* _YOUR INSTRUCTIONS_: Go over the data and copy out each line with "template" in it.

* _INPUT DATA_:
·····

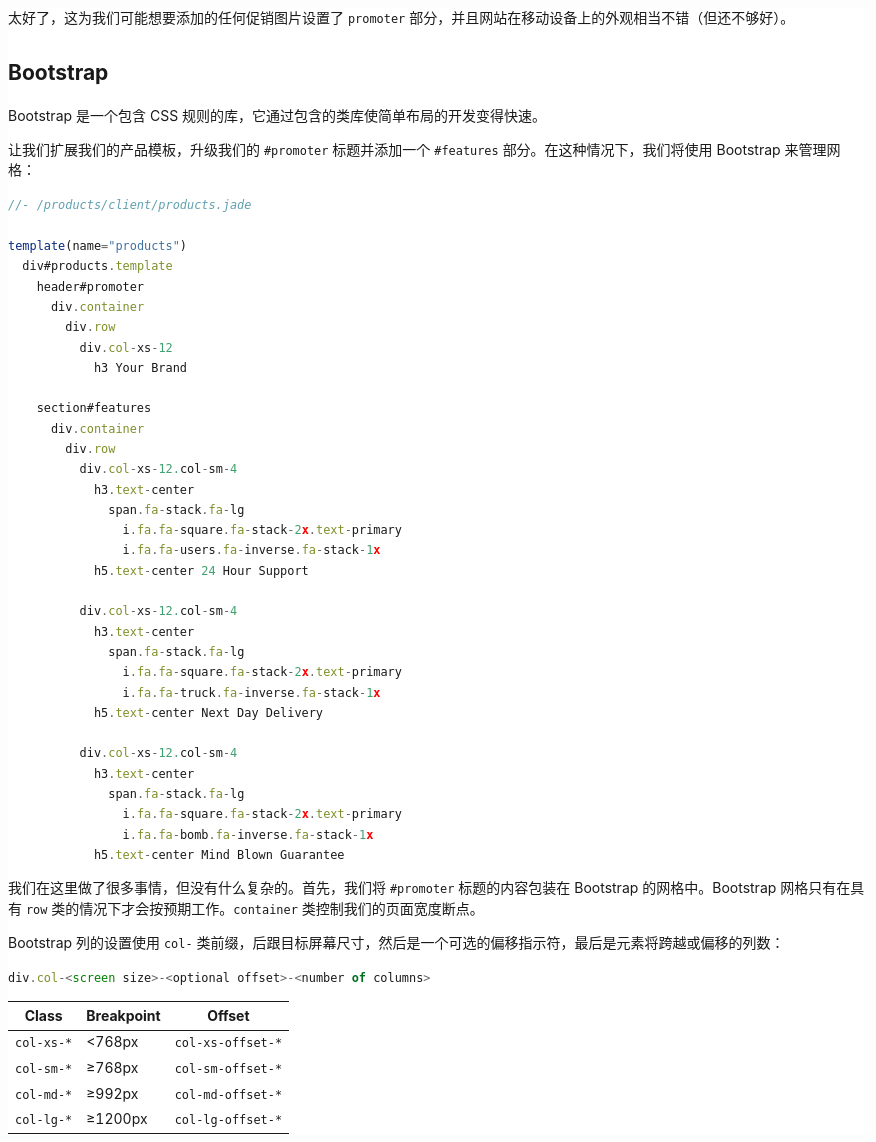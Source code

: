 太好了，这为我们可能想要添加的任何促销图片设置了 `promoter` 部分，并且网站在移动设备上的外观相当不错（但还不够好）。

## Bootstrap

Bootstrap 是一个包含 CSS 规则的库，它通过包含的类库使简单布局的开发变得快速。

让我们扩展我们的产品模板，升级我们的 `#promoter` 标题并添加一个 `#features` 部分。在这种情况下，我们将使用 Bootstrap 来管理网格：

```js
//- /products/client/products.jade

template(name="products")
  div#products.template
    header#promoter
      div.container
        div.row
          div.col-xs-12
            h3 Your Brand

    section#features
      div.container
        div.row
          div.col-xs-12.col-sm-4
            h3.text-center
              span.fa-stack.fa-lg
                i.fa.fa-square.fa-stack-2x.text-primary
                i.fa.fa-users.fa-inverse.fa-stack-1x
            h5.text-center 24 Hour Support

          div.col-xs-12.col-sm-4
            h3.text-center
              span.fa-stack.fa-lg
                i.fa.fa-square.fa-stack-2x.text-primary
                i.fa.fa-truck.fa-inverse.fa-stack-1x
            h5.text-center Next Day Delivery

          div.col-xs-12.col-sm-4
            h3.text-center
              span.fa-stack.fa-lg
                i.fa.fa-square.fa-stack-2x.text-primary
                i.fa.fa-bomb.fa-inverse.fa-stack-1x
            h5.text-center Mind Blown Guarantee
```

我们在这里做了很多事情，但没有什么复杂的。首先，我们将 `#promoter` 标题的内容包装在 Bootstrap 的网格中。Bootstrap 网格只有在具有 `row` 类的情况下才会按预期工作。`container` 类控制我们的页面宽度断点。

Bootstrap 列的设置使用 `col-` 类前缀，后跟目标屏幕尺寸，然后是一个可选的偏移指示符，最后是元素将跨越或偏移的列数：

```js
div.col-<screen size>-<optional offset>-<number of columns>
```

| Class | Breakpoint | Offset |
| --- | --- | --- |
| `col-xs-*` | <768px | `col-xs-offset-*` |
| `col-sm-*` | ≥768px | `col-sm-offset-*` |
| `col-md-*` | ≥992px | `col-md-offset-*` |
| `col-lg-*` | ≥1200px | `col-lg-offset-*` |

·····

* _EXERCISE RESPONSE_:
template(name="products")
  div#products.template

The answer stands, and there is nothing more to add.